Nonresident Service Provider Subject to California Income Tax on Services Provided to California Customers
- Friday, September 20, 2019
The California Office of Tax Appeals (“OTA”) recently issued a decision finding that a nonresident sole proprietor, who performed all services outside of California but performed such services for California customers, was operating a “unitary” business and was therefore subject to California’s apportionment rules.[i]. The Bindley decision was rendered in late May 2019, but the OTA had until early September to decide whether the case would have precedential effect. On September 10, 2019, the OTA updated the decision’s status to precedential.
Bindley involved a self-employed screenplay writer who resided in Arizona and performed services for companies headquartered and registered in California. The California Franchise Tax Board (“FTB”) matched income records from other sources to identify that the taxpayer had received approximately $40,000 of income from California companies, but had no record of receiving the taxpayer’s return for the year in question.
Whether a nonresident is subject to California’s rules for apportioning income depends on whether (1) the taxpayer is carrying on a trade or business within California, outside of California, or a combination thereof; (2) the type of entity conducting the business; and (3) whether such business is unitary.[ii] In Bindley, the OTA found that the taxpayer’s business as a self-employed screenwriter was “carried on within and without the state” because he was a resident of Arizona, where he performed the services, and because he received income for such services from California customers. There was no question as to whether the taxpayer carried on his business as a sole proprietor. As to the third requirement for application of the apportionment rules to a nonresident—that the sole proprietorship be carrying on a “unitary” business—the regulations only describe what is not a unitary business.[iii] The regulations explain, with respect to a nonresident’s business conducted within and outside of California, that a business is not unitary where “the part within the state is so separate and distinct from and unconnected to the part without the state such that the respective businesses are not part of a unitary business[.]”[iv] From this language, the OTA reasoned that a nonresident’s business is unitary simply where “the part conducted within the state and the part conducted without the state are not so separate and distinct from and unconnected to each other to be separate businesses[.]”[v] By this reasoning, the OTA determined that the taxpayer’s business was unitary, and therefore subject to apportionment and the market-based sourcing rules.

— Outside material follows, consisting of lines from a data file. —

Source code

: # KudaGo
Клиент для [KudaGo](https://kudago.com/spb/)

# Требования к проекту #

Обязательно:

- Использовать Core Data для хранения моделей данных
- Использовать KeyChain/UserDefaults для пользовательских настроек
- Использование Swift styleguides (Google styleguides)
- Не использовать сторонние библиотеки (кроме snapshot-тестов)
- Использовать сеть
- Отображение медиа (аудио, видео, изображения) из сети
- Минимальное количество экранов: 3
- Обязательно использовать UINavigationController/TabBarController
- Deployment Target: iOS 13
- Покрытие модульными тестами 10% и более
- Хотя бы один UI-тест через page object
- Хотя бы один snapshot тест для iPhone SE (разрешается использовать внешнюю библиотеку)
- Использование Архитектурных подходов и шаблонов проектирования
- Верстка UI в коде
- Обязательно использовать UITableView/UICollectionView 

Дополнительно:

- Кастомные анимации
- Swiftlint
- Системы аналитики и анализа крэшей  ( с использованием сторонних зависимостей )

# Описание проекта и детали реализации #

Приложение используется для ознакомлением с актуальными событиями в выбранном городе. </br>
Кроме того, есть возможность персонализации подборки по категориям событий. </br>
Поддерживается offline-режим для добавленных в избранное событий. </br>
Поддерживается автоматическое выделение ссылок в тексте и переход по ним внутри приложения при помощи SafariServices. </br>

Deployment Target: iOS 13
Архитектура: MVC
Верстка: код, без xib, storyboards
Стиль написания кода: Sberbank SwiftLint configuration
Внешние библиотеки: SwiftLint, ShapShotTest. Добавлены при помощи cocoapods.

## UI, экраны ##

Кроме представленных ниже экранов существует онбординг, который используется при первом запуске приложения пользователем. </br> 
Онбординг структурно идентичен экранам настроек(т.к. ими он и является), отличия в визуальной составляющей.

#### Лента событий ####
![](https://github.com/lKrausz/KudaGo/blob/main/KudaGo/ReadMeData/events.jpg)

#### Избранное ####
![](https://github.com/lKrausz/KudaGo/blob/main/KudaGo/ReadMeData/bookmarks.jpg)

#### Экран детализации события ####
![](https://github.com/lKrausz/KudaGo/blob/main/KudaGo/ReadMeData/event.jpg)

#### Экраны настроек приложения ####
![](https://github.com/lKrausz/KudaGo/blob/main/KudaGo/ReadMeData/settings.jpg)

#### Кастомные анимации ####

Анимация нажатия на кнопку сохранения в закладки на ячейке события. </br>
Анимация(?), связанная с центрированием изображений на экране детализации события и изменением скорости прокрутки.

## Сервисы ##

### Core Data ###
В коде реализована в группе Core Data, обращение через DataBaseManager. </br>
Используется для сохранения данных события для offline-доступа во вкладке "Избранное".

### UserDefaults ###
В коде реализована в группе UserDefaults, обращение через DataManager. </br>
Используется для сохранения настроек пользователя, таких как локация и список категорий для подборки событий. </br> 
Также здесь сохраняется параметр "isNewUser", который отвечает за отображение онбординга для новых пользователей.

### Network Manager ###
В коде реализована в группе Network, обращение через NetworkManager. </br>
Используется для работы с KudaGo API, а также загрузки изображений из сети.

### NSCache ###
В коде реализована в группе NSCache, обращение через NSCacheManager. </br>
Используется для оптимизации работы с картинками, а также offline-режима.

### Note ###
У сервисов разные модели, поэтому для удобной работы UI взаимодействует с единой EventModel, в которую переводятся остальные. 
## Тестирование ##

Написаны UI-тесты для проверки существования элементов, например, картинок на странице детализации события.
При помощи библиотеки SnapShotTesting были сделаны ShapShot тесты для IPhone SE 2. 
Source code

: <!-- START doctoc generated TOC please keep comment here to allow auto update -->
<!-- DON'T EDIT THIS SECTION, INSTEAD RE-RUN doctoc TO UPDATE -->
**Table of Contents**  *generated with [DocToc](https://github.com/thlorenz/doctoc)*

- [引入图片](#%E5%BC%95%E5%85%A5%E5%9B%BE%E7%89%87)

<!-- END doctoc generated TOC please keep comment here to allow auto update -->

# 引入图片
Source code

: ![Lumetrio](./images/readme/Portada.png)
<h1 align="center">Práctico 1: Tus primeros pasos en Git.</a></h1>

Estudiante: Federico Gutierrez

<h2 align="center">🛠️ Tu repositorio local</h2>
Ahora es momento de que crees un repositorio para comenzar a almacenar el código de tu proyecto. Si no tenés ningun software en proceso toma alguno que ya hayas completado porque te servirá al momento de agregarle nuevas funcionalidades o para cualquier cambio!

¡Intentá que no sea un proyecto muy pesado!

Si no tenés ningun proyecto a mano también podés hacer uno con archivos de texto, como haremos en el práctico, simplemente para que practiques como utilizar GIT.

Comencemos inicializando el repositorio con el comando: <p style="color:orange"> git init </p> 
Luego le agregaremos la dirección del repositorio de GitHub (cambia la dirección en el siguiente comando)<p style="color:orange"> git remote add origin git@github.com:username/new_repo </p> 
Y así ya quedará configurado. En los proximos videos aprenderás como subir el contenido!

Under California’s market-based sourcing rules, the income derived from the sales of services is sourced to the place where the benefit of the service is received.[vi] To determine the place where the benefit of the service is received, the regulations provide rules which look first to the contract and then, if the contract does not specify the location where the benefit is received, then the FTB or the taxpayer may “reasonably approximate” the location where the benefit is received.[vii] In Bindley, since both companies contracting with the taxpayer were located in California, the OTA concluded that it was reasonable to conclude that the companies received the benefit of the services in California.
[i] In the Matter of the Appeal of Blair S. Bindley, OTA Case No. 18032402 (May 30, 2019).
[ii] See 18 Cal. Code Regs. § 17951-4.
[iii] 18 Cal. Code Regs. § 17951-4(b).
[iv] 18 Cal. Code Regs. § 17951-4(b).
[v] Appeal of Bindley, OTA No. 18032402, at 6 (May 30, 2019).
[vi] Cal. Rev. & Tax. Code § 25136.
[vii] See 18 Cal. Code Regs. § 25136-2(c).